** Opening STORED DATA block **

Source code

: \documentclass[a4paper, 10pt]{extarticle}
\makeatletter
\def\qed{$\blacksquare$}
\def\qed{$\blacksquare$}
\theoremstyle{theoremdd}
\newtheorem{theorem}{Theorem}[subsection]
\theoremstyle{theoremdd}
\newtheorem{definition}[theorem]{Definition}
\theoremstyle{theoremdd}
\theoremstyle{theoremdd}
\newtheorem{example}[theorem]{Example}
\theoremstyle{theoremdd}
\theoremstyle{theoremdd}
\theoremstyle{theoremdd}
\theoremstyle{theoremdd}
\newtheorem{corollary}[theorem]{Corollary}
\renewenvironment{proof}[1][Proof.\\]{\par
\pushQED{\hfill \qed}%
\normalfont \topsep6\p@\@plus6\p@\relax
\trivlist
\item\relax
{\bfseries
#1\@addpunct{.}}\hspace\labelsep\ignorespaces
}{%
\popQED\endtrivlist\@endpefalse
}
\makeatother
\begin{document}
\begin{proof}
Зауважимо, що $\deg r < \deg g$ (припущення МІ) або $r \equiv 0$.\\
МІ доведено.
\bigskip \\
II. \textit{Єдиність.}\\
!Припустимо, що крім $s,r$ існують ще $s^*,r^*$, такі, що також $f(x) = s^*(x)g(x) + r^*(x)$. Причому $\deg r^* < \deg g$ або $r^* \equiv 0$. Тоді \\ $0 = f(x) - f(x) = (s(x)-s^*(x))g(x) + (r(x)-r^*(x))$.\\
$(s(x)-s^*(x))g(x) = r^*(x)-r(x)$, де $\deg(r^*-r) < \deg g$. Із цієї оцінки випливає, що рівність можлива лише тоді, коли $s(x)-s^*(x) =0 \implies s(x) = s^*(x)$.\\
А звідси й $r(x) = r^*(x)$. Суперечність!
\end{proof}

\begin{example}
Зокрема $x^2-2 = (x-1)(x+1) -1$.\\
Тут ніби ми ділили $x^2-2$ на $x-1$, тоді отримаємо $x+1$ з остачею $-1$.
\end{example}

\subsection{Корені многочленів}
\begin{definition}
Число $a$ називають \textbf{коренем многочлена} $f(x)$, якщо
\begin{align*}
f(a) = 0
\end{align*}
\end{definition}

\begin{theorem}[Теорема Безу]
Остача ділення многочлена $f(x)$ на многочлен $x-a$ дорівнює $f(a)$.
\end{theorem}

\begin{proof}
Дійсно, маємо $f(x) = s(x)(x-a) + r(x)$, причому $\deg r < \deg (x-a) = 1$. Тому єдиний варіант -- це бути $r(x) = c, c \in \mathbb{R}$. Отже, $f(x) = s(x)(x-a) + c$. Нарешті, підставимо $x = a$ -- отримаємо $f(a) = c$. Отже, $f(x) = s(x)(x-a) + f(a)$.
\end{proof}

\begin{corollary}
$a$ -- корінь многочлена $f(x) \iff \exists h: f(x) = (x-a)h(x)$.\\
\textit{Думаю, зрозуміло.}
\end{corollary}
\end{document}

** Closing STORED DATA block **
** Opening STORED DATA block **

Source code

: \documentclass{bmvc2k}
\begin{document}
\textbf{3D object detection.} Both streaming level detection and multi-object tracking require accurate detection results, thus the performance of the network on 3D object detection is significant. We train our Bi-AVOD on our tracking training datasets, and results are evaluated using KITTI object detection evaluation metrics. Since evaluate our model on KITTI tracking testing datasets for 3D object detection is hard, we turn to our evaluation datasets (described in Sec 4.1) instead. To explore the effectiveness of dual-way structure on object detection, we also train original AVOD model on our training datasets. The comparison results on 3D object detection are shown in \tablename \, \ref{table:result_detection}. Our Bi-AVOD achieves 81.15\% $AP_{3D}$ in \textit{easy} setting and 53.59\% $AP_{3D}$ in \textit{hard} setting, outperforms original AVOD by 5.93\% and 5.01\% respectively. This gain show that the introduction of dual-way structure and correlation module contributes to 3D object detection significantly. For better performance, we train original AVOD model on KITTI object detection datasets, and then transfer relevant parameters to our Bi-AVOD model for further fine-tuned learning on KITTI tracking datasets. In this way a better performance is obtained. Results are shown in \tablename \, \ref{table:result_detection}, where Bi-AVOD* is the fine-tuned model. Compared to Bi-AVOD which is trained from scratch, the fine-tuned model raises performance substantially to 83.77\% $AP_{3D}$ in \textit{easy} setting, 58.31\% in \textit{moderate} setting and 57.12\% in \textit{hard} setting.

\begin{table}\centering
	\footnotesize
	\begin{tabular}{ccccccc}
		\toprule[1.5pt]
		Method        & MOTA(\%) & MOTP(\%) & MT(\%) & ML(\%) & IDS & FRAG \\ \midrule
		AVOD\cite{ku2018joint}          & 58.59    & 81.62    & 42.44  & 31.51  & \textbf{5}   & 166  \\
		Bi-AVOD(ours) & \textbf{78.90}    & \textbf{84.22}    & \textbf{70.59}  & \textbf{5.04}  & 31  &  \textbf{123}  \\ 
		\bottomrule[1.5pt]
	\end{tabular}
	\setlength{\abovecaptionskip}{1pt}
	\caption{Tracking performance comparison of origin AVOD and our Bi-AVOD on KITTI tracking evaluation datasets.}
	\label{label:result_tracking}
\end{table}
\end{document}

** Closing STORED DATA block **
** Opening STORED DATA block **

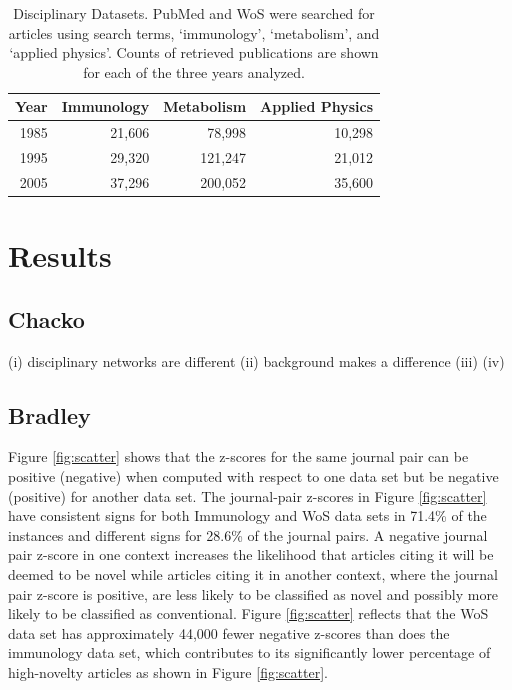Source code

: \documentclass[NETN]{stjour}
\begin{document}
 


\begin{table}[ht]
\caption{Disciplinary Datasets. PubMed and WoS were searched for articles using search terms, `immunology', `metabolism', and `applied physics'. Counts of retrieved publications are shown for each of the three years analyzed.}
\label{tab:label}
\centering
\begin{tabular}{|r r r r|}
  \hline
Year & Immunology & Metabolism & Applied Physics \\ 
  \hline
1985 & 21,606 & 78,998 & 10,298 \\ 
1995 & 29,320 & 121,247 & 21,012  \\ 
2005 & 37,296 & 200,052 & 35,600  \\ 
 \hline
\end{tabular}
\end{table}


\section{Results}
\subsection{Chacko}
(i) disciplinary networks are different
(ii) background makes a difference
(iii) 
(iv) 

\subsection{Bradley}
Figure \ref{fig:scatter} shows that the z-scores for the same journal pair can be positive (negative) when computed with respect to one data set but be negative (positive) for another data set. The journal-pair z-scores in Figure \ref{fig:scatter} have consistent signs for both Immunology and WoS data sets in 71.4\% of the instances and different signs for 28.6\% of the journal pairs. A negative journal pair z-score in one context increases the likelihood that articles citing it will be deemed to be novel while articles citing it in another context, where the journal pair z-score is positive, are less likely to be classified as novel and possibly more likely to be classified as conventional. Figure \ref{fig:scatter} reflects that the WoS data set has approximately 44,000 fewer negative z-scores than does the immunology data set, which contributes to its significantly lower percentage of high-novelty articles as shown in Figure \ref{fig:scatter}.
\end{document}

** Closing STORED DATA block **

*ASSIGNED TASK*: How many lines of the preceding listing hold the string "relax"? Answer with the number only.

*ANSWER SECTION*: 2